Whenever a line in this data holds the word "they", report that line in full.

Segment Start: Provided records

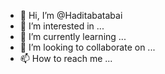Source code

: - 👋 Hi, I’m @Haditabatabai
- 👀 I’m interested in ...
- 🌱 I’m currently learning ...
- 💞️ I’m looking to collaborate on ...
- 📫 How to reach me ...

<!---
Haditabatabai/Haditabatabai is a ✨ special ✨ repository because its `README.md` (this file) appears on your GitHub profile.
You can click the Preview link to take a look at your changes.
--->
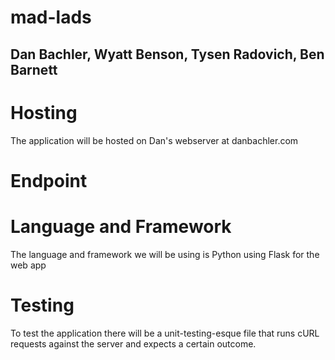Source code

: # mad-lads
## Dan Bachler, Wyatt Benson, Tysen Radovich, Ben Barnett

# Hosting

The application will be hosted on Dan's webserver at danbachler.com

# Endpoint

# Language and Framework

The language and framework we will be using is Python using Flask for the web app

# Testing

To test the application there will be a unit-testing-esque file that runs cURL requests against the server and expects a certain outcome.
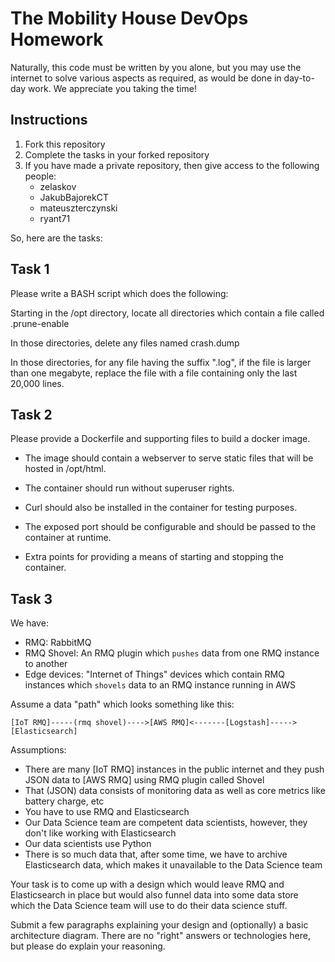 # The Mobility House DevOps Homework

Naturally, this code must be written by you alone, but you may
use the internet to solve various aspects as required, as would
be done in day-to-day work. We appreciate you taking the time!

## Instructions

1. Fork this repository
2. Complete the tasks in your forked repository
3. If you have made a private repository, then give access to the following people:
    * zelaskov
    * JakubBajorekCT
    * mateuszterczynski
    * ryant71


So, here are the tasks:


## Task 1

Please write a BASH script which does the following:

Starting in the /opt directory, locate all directories which contain
a file called .prune-enable

In those directories, delete any files named crash.dump

In those directories, for any file having the suffix ".log", if the
file is larger than one megabyte, replace the file with a file containing
only the last 20,000 lines.


## Task 2

Please provide a Dockerfile and supporting files to build a docker image.

* The image should contain a webserver to serve static files that will be
hosted in /opt/html.

* The container should run without superuser rights.

* Curl should also be installed in the container for testing purposes.

* The exposed port should be configurable and should be passed to the container at runtime.

* Extra points for providing a means of starting and stopping the container.


## Task 3

We have:

- RMQ: RabbitMQ
- RMQ Shovel: An RMQ plugin which `pushes` data from one RMQ instance to another
- Edge devices: "Internet of Things" devices which contain RMQ instances which `shovels` data to an RMQ instance running in AWS

Assume a data "path" which looks something like this:

    [IoT RMQ]-----(rmq shovel)---->[AWS RMQ]<-------[Logstash]----->[Elasticsearch]

Assumptions:

- There are many [IoT RMQ] instances in the public internet and they push
  JSON data to [AWS RMQ] using RMQ plugin called Shovel
- That (JSON) data consists of monitoring data as well as core metrics
  like battery charge, etc
- You have to use RMQ and Elasticsearch
- Our Data Science team are competent data scientists, however, they don't
  like working with Elasticsearch
- Our data scientists use Python
- There is so much data that, after some time, we have to archive Elasticsearch data,
  which makes it unavailable to the Data Science team

Your task is to come up with a design which would leave RMQ and Elasticsearch in place
but would also funnel data into some data store which the Data Science team
will use to do their data science stuff.

Submit a few paragraphs explaining your design and (optionally) a basic architecture diagram.
There are no "right" answers or technologies here, but please do explain your reasoning.
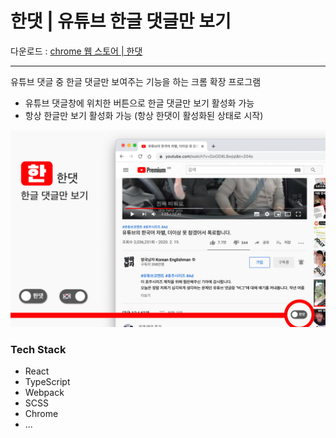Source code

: # 한댓 | 유튜브 한글 댓글만 보기

다운로드 : [chrome 웹 스토어 | 한댓](https://chrome.google.com/webstore/detail/%ED%95%9C%EB%8C%93-%EC%9C%A0%ED%8A%9C%EB%B8%8C-%ED%95%9C%EA%B8%80-%EB%8C%93%EA%B8%80%EB%A7%8C-%EB%B3%B4%EA%B8%B0/ljbjgmahddhnccggldafiaemkgacmmld?hl=ko)

---

유튜브 댓글 중 한글 댓글만 보여주는 기능을 하는 크롬 확장 프로그램

- 유튜브 댓글창에 위치한 버튼으로 한글 댓글만 보기 활성화 가능
- 항상 한글만 보기 활성화 가능 (항상 한댓이 활성화된 상태로 시작)

![](handaet_1.jpg)

### Tech Stack

- React
- TypeScript
- Webpack
- SCSS
- Chrome
- ...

Segment End: Provided records

## [Your response]
- There are many [IoT RMQ] instances in the public internet and they push
- Our Data Science team are competent data scientists, however, they don't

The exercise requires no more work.